The trick is that we can intelligently fragment to create archetypes that exactly match the sets of entities we want to iterate as we descend the hierarchy breadth-first. This allows us to create easily a hierarchy between archetypes and not entities, that is something generic enough to solve many of the most common problems anyway. We can then walk these sets in the right order and get the job done.
This is also the approach that is taken by Flecs. Once again, this should demonstrate how sometimes the problems of a model aren’t necessarily such, but can be treated as features if kept under control.

Consider this snippet, which constructs a simple hierarchy:

ecs_entity_t parent_1 = ecs_new(world, Position);
ecs_entity_t parent_2 = ecs_new(world, Position);

ecs_entity_t child_1 = ecs_new_child(world, parent_1, Position);
ecs_entity_t child_2 = ecs_new_child(world, parent_2, Position);
ecs_entity_t grandchild = ecs_new_child(world, child_2, Position);

This code creates four archetypes:

[Position]
[Position, CHILDOF | parent_1]
[Position, CHILDOF | parent_2]
[Position, CHILDOF | child_2]

Note how the parents are encoded into their types.

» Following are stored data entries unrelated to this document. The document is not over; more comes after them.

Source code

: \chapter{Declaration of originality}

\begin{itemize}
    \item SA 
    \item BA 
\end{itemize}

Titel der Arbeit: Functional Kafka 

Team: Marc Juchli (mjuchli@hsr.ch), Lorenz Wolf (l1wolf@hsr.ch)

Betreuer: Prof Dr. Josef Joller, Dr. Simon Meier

We can now create a system that iterates all entities with Position like this:

ECS_SYSTEM(world, Transform, EcsOnUpdate, Position);

This system matches all the archetypes the example created, but it has one problem: it doesn’t iterate the entities in the right order. In other words, parents and children could be interleaved and this is usually to be avoided.
To fix that, we can change our system definition into this:

ECS_SYSTEM(world, Transform, EcsOnUpdate, Position, CASCADE.Position);

The additional CASCADE column will determine its depth by looking only at parents that have a Position component for each matched archetype. This results in the following depth annotations:

[Position] => 0
[Position, CHILDOF | parent_1] => 1
[Position, CHILDOF | parent_2] => 1
[Position, CHILDOF | child_2] => 2

This depth is then used to order the archetypes from low to high so entities will be evaluated in the right order.
A nice property of this approach is that as long as no new archetypes are created (or destroyed, if you ever decide to get rid of empty archetypes), adding or removing entities doesn’t require resorting, as the arrays from which they are added or removed are already matched with the system.
In addition, the application still iterates a packed array for each archetype, which is great.

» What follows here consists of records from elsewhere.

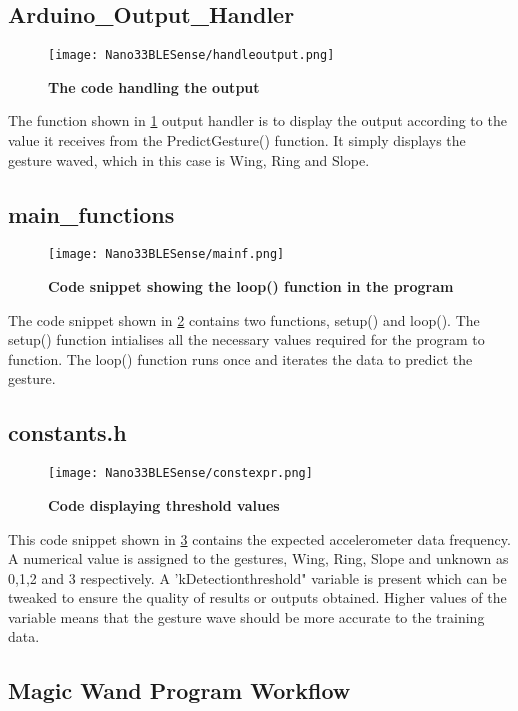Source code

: \subsection{Arduino\_Output\_Handler} 

\begin{figure}[h!]
    \texttt{[image: Nano33BLESense/handleoutput.png]}
    \caption{\textbf{The code handling the output}}
    \label{op}
\end{figure}

The function shown in \ref{op}  output handler is to display the output according to the value it receives from the PredictGesture() function. It simply displays the gesture waved, which in this case is Wing, Ring and Slope. 

\subsection{main\_functions} 

\begin{figure}[h!]
    \texttt{[image: Nano33BLESense/mainf.png]}
    \caption{\textbf{Code snippet showing the loop() function in the program}}
    \label{mainf}
\end{figure}
The code snippet shown in \ref{mainf} contains two functions, setup() and loop(). The setup() function intialises all the necessary values required for the program to function. The loop() function runs once and iterates the data to predict the gesture. 

\subsection{constants.h}


\begin{figure}[h!]
    \texttt{[image: Nano33BLESense/constexpr.png]}
    \caption{\textbf{Code displaying threshold values}}
    \label{constexpr}
\end{figure}

This code snippet shown in \ref{constexpr} contains the expected accelerometer data frequency. A numerical value is assigned to the gestures, Wing, Ring, Slope and unknown as 0,1,2 and 3 respectively. A 'kDetectionthreshold" variable is present which can be tweaked to ensure the quality of results or outputs obtained. Higher values of the variable means that the gesture wave should be more accurate to the training data.


\subsection{Magic Wand Program Workflow}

This works quite well but there is one problem: in the example, we have two archetypes for depth 1, where one would have been sufficient.
In an example with lots of parents the number of archetypes would go through the roof, resulting in a very fragmented data space. To address this, Flecs is implementing a new kind of storage where entities with the same components and depth are combined in the same archetype.
It would take another blog post to explain exactly how it works but, seen from above, we can summarize by saying that it reduces the fragmentation and has therefore better performance during iterations at the price of a slightly higher cost on adding and removing components to entities with a parent.

As we can see, archetype-based implementations need to approach hierarchies in a very different way when compared to sparse sets, with different characteristics and trade-offs.
Even between archetype-implementations approaches may vary a lot. It’s therefore important to understand the features and limitations of the ECS framework to implement hierarchies in an efficient way.
Finally, note that in this case the tool is aware of the existence of hierarchies, which are therefore no longer transparent but, on the other hand, can be shaped on the specific problem by exploiting the underlying model.

Almost-always almost-sorted pools

Not bad. We managed to arrange our objects in a way that can apparently favor the subsequent iterations. We also found that sometimes we don’t even need to sort a whole pool and therefore we can highly reduce the number of operations to get the job done.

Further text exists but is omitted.